### Problem to solve:
Gather each line of the entries below that includes "what".

### The data:
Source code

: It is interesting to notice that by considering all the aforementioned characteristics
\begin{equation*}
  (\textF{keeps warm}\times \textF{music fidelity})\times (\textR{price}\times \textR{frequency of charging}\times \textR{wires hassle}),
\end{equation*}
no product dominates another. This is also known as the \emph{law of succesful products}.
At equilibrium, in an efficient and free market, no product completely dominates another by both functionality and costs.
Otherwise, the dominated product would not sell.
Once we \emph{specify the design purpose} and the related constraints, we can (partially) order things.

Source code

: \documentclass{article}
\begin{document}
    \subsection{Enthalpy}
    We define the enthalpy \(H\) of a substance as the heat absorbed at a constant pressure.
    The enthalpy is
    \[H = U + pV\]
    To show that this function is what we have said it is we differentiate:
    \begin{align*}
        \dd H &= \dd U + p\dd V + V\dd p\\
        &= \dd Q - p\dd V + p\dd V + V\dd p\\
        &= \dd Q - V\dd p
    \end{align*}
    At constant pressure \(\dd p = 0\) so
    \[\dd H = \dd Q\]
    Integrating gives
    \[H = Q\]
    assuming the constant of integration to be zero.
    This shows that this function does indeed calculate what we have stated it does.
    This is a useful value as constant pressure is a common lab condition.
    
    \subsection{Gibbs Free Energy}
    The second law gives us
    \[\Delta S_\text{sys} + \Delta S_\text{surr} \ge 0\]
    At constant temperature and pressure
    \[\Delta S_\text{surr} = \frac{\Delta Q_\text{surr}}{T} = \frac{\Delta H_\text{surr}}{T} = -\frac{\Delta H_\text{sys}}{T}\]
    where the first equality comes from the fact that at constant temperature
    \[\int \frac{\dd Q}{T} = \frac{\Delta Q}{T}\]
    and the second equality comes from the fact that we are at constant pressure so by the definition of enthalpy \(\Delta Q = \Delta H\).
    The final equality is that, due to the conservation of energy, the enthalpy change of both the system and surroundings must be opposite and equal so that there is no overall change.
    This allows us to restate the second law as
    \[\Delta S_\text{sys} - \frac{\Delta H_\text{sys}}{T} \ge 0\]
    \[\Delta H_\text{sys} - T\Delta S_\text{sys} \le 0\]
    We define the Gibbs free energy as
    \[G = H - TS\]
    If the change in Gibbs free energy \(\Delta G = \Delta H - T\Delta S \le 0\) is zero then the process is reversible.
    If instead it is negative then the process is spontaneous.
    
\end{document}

* * *

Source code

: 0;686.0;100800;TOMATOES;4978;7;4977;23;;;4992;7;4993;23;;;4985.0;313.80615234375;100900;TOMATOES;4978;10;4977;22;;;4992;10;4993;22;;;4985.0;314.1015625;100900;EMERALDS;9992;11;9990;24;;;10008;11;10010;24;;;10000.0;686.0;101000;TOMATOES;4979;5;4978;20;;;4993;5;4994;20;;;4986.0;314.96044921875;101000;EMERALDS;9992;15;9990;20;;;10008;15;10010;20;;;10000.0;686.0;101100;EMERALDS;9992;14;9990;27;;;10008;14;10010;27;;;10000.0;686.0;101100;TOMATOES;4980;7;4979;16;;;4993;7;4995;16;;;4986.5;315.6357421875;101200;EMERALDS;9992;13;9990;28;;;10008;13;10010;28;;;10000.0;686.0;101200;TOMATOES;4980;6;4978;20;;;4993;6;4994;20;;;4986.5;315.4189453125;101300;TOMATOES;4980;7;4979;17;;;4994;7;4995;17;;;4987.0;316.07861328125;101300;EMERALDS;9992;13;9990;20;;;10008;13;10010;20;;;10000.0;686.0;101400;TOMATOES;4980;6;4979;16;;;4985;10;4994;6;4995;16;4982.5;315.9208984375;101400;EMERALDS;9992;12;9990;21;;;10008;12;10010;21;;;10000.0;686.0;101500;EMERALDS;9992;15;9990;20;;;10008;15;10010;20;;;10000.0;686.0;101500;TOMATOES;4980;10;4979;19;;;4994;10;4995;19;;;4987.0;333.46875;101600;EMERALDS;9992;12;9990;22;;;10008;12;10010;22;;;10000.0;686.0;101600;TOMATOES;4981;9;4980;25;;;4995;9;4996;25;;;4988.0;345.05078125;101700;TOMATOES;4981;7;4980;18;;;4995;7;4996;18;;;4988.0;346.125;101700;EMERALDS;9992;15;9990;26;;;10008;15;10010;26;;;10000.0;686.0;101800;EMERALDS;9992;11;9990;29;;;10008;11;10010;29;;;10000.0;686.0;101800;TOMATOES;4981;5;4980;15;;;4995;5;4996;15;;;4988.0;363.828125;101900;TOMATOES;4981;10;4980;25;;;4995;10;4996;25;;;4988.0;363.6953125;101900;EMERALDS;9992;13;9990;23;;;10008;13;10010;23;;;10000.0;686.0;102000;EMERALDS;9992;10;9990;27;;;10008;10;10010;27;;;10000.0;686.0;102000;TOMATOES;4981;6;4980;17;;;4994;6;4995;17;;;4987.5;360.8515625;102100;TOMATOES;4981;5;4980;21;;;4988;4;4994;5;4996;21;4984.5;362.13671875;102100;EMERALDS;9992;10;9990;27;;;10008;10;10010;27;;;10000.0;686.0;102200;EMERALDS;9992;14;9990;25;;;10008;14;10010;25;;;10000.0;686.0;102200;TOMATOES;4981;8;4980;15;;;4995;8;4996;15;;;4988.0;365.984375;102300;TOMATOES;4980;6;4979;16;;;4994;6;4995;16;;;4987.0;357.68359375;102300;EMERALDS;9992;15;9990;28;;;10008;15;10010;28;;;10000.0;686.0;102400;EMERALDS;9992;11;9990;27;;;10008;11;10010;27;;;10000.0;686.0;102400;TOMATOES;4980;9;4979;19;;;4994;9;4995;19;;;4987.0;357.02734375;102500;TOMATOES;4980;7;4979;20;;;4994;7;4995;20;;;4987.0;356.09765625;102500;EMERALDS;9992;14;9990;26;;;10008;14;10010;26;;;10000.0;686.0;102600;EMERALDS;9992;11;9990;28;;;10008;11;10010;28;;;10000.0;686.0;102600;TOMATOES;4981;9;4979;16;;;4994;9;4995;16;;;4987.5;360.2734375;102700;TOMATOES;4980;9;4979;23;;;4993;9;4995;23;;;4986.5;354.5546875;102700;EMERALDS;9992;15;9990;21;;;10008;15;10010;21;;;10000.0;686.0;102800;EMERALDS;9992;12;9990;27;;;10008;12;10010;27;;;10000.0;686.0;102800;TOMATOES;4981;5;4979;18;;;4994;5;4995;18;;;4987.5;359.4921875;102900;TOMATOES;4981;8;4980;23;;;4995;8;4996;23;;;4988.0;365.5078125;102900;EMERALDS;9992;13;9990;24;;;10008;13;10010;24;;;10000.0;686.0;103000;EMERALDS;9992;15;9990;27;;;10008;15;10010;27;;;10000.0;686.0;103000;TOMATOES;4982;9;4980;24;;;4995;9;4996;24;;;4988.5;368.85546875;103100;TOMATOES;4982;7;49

---

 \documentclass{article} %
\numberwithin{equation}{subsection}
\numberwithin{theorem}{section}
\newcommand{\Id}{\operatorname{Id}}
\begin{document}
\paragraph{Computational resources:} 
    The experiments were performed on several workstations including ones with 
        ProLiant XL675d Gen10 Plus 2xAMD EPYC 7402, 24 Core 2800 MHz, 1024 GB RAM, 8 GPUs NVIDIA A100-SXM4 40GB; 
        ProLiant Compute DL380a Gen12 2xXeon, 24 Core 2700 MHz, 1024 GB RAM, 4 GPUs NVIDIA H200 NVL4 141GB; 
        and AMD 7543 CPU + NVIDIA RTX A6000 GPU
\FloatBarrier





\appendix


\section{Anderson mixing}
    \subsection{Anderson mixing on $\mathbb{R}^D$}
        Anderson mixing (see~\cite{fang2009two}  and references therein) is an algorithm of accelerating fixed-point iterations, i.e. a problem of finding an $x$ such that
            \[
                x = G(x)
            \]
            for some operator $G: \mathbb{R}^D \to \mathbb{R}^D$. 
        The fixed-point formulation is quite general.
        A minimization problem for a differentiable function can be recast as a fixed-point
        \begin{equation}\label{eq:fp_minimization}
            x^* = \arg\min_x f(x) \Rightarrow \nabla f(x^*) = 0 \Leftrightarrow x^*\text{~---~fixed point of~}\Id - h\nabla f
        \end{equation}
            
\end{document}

### Answer space:
    To show that this function is what we have said it is we differentiate:
    This shows that this function does indeed calculate what we have stated it does.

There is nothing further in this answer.